## TASK DIRECTIONS
Here are the records. Write out exactly the lines between the one holding "(bool, default: false)" and the one holding "losses [AR, p.29].", inclusive.

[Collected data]
━━━

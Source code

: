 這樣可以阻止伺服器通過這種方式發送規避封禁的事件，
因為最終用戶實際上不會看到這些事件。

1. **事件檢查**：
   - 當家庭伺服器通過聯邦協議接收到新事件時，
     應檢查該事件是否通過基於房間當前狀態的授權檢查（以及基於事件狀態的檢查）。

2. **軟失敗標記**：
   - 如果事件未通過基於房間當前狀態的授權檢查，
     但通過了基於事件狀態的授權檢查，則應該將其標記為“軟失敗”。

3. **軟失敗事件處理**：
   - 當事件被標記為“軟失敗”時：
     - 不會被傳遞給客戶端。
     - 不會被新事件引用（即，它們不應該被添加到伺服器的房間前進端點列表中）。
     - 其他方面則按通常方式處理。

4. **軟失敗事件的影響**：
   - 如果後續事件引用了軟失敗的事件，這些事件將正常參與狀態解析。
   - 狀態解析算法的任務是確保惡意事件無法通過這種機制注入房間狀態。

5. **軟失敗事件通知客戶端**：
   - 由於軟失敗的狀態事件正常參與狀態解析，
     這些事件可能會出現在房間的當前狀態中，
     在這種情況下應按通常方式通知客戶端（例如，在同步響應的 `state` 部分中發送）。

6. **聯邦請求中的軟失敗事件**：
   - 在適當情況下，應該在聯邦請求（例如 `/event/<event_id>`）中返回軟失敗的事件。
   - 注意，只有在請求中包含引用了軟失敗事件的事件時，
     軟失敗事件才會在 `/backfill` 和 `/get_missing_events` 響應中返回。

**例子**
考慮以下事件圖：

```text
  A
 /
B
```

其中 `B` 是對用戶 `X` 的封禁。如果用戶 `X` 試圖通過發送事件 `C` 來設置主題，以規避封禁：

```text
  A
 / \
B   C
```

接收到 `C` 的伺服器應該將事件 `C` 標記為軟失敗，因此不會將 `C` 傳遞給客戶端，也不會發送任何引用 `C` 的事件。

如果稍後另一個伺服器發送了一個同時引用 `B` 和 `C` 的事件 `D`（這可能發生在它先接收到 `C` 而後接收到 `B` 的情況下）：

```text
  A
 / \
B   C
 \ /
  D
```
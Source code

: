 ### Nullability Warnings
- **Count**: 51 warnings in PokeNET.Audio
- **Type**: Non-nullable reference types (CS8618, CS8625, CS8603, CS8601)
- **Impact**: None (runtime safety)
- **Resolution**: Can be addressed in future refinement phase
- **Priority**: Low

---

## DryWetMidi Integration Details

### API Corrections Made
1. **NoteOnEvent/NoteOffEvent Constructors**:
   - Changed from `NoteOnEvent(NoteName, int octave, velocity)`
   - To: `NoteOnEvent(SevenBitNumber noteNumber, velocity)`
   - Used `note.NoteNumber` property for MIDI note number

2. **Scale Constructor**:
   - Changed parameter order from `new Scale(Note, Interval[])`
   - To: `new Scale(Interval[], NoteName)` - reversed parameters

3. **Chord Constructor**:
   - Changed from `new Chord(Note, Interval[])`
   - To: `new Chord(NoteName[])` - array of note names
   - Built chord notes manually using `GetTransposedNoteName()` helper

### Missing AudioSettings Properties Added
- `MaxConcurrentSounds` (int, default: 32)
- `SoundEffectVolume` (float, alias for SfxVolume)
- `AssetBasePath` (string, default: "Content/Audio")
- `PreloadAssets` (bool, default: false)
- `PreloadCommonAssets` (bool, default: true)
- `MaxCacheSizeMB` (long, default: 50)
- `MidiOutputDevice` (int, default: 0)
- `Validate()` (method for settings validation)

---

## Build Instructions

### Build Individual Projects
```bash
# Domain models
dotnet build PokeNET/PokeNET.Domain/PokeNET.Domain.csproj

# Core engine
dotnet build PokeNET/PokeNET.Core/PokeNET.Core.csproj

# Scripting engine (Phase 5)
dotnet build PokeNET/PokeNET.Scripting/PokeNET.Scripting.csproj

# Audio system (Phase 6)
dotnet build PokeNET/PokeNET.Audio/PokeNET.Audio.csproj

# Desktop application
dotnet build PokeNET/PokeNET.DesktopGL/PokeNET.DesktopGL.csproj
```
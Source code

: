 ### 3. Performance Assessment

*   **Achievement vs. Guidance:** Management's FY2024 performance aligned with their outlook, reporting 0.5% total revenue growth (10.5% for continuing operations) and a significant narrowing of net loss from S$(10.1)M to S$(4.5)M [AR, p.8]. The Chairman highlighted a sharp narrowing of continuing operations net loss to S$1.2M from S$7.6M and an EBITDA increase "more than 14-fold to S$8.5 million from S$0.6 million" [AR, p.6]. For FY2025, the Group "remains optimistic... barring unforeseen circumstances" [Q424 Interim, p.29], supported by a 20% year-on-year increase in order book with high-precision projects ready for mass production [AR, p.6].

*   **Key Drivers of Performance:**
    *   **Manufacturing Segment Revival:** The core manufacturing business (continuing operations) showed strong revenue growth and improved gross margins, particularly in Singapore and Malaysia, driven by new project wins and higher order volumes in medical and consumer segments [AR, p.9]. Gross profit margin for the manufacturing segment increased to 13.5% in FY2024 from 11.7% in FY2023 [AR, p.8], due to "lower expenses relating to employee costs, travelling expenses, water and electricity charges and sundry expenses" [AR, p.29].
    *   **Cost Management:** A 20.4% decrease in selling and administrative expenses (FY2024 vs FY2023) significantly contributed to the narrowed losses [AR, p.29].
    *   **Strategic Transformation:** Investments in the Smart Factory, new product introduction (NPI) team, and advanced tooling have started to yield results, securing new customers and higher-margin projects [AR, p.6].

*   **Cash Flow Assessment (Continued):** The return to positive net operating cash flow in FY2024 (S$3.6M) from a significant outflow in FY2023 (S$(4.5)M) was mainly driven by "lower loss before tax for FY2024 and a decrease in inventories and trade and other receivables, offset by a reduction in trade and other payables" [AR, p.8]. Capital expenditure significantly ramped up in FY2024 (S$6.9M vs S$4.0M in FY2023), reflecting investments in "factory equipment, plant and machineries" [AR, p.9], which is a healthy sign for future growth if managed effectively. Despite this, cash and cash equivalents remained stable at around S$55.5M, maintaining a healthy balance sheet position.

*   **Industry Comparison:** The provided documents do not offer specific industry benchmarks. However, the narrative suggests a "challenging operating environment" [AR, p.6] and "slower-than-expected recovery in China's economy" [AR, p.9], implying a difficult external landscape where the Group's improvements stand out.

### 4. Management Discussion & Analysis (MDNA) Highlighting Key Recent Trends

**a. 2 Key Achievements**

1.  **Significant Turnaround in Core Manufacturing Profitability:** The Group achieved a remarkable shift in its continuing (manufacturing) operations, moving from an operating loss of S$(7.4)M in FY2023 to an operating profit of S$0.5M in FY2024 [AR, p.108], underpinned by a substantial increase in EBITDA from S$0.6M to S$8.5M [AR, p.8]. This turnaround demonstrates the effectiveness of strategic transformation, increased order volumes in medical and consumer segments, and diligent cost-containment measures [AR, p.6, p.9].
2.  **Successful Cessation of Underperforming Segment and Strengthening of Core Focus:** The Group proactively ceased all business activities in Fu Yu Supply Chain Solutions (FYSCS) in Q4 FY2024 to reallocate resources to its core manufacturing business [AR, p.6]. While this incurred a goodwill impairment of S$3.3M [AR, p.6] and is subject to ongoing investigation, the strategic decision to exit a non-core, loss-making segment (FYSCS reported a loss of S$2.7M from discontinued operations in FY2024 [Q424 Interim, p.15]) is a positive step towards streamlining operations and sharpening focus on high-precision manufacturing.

━━━

## RESULT FOR THIS TASK
- `PreloadAssets` (bool, default: false)
- `PreloadCommonAssets` (bool, default: true)
- `MaxCacheSizeMB` (long, default: 50)
- `MidiOutputDevice` (int, default: 0)
- `Validate()` (method for settings validation)

---

## Build Instructions

### Build Individual Projects
```bash
# Domain models
dotnet build PokeNET/PokeNET.Domain/PokeNET.Domain.csproj

# Core engine
dotnet build PokeNET/PokeNET.Core/PokeNET.Core.csproj

# Scripting engine (Phase 5)
dotnet build PokeNET/PokeNET.Scripting/PokeNET.Scripting.csproj

# Audio system (Phase 6)
dotnet build PokeNET/PokeNET.Audio/PokeNET.Audio.csproj

# Desktop application
dotnet build PokeNET/PokeNET.DesktopGL/PokeNET.DesktopGL.csproj
```
Source code

: ### 3. Performance Assessment

*   **Achievement vs. Guidance:** Management's FY2024 performance aligned with their outlook, reporting 0.5% total revenue growth (10.5% for continuing operations) and a significant narrowing of net loss from S$(10.1)M to S$(4.5)M [AR, p.8]. The Chairman highlighted a sharp narrowing of continuing operations net loss to S$1.2M from S$7.6M and an EBITDA increase "more than 14-fold to S$8.5 million from S$0.6 million" [AR, p.6]. For FY2025, the Group "remains optimistic... barring unforeseen circumstances" [Q424 Interim, p.29], supported by a 20% year-on-year increase in order book with high-precision projects ready for mass production [AR, p.6].

*   **Key Drivers of Performance:**
    *   **Manufacturing Segment Revival:** The core manufacturing business (continuing operations) showed strong revenue growth and improved gross margins, particularly in Singapore and Malaysia, driven by new project wins and higher order volumes in medical and consumer segments [AR, p.9]. Gross profit margin for the manufacturing segment increased to 13.5% in FY2024 from 11.7% in FY2023 [AR, p.8], due to "lower expenses relating to employee costs, travelling expenses, water and electricity charges and sundry expenses" [AR, p.29].
    *   **Cost Management:** A 20.4% decrease in selling and administrative expenses (FY2024 vs FY2023) significantly contributed to the narrowed losses [AR, p.29].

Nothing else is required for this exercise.